Namun dalam kesempatan lain, manusia juga dapat berbuat yang tidak baik dan cenderung menguruti hawa nafsunya. Dua sisi kepribadian manusia inilah yang sejatinya menjadi ‘ibrah dalam momen isra mi’raj disini. Perihal isra mi’raj, Allah Swt telah mengungkapkannya dalam surah Al-Isra.
“Maha Suci Allah, yang telah memperjalankan hamba-Nya pada suatu malam dari Al Masjidil Haram ke Al Masjidil Aqsha yang telah Kami berkahi sekelilingnya agar Kami perlihatkan kepadanya sebagian dari tanda-tanda (kebesaran) Kami. Sesungguhnya Dia adalah Maha Mendengar lagi Maha Mengetahui.” (Qs Al-Israa’: 1)

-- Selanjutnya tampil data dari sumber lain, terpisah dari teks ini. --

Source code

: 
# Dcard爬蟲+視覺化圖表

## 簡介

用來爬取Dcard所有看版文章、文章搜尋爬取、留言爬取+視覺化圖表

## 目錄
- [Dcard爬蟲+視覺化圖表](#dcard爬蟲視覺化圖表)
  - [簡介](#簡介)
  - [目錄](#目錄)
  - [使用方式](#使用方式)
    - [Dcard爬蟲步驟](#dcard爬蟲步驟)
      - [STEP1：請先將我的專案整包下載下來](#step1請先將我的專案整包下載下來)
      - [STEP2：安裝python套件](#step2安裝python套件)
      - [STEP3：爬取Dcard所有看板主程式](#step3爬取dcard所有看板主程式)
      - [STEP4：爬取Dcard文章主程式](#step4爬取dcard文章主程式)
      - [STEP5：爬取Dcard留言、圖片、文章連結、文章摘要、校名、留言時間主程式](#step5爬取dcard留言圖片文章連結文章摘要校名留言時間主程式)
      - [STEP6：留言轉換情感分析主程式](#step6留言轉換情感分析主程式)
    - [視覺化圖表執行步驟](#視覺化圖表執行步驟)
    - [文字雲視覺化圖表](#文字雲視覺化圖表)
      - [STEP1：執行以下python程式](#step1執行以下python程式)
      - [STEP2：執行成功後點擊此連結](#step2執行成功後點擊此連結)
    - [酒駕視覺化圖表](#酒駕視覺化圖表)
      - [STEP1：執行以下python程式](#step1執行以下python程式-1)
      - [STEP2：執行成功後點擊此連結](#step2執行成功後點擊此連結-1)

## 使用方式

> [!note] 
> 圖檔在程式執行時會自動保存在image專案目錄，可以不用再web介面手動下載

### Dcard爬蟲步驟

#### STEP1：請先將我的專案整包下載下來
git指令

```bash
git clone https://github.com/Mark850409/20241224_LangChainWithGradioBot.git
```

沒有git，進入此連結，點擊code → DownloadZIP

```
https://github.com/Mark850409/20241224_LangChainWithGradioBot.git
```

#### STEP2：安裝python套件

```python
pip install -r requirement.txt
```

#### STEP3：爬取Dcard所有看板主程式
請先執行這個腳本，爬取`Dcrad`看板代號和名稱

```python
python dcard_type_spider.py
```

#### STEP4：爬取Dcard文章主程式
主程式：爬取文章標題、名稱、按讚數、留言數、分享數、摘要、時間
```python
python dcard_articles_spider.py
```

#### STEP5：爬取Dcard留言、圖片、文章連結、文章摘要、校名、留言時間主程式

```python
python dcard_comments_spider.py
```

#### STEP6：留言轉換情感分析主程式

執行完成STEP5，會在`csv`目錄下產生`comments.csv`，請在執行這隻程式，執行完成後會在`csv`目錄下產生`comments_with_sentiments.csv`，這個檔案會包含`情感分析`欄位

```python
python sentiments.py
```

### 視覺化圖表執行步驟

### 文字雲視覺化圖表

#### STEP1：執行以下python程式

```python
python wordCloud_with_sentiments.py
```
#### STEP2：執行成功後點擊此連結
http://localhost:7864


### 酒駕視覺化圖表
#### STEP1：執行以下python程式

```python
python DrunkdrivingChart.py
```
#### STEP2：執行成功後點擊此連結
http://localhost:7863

Sesuai dengan nama surah di atas, Al-Israa, yang berasal dari kata ‘saroo’ yakni berjalan, Allah Swt memberikan definisi secara tersurat perihal Israa yang berarti perjalanan Rasulullah Saw dari masjidil haraam ke masjidil aqsha. Sedangkan mi’raj ialah proses naiknya Rasulullah dari langit pertama hingga sidratul muntaha. Perihal mi’raj sendiri, Anas bin Malik. dalam hadits shahih Bukhari dan Muslim, mengungkapkan secara detail tentang peristiwa isra dan mi’raj.
Dalam hadits tersebut, Anas bin Malik mengungkapkan pertemuan Rasulullah saw dengan beberapa para Nabi dari langit pertama hingga ke tujuh. Dari Nabi Adam, hingga Nabi Ibrahim as. Semua mengucap salam penghormatan kepada Rasulullah Saw. terlebih Nabi Musa as. Pertemuan dengan Nabi Musa ini sempat menghadirkan sebuah dialog yang unik.
Proses ‘penerimaan’ perintah shalat (yang awalnya) 50 waktu, disarankan Nabi Musa untuk mengajukan pengurangan. Maka Nabi Muhammad kembali kepada Allah dan shalat berkurang lima waktu. setelahnya, Nabi Musa masih menganggap 45 waktu itu masih terlalu banyak, lantaran beliau pernah menyuruh Bani Israil dan mereka pun lalai menjalankannya.
Rasulullah Saw pun akhirnya memohon keringanan lagi pada Allah. Hingga Rasulullah Saw mengungkap dalam akhir hadits ini ‘Qad roja’tu ilaa Rabby, hatta-s tahyaitu minhu- Sungguh aku telah bolak balik pada Tuhanku, hingga aku malu,”.
Makna ‘malu’ yang Rasulullah maksud ini adalah bahwa—di akhir hadits ini, Allah mengklarifikasi tujuan dari disyariatkannya 50 waktu shalat yang berarti, ‘setiap shalat fardhu diganjarkan dengan sepuluh ganjaran. Oleh karenanya berarti lima waktu shalat fardhu sama dengan 50 pahala.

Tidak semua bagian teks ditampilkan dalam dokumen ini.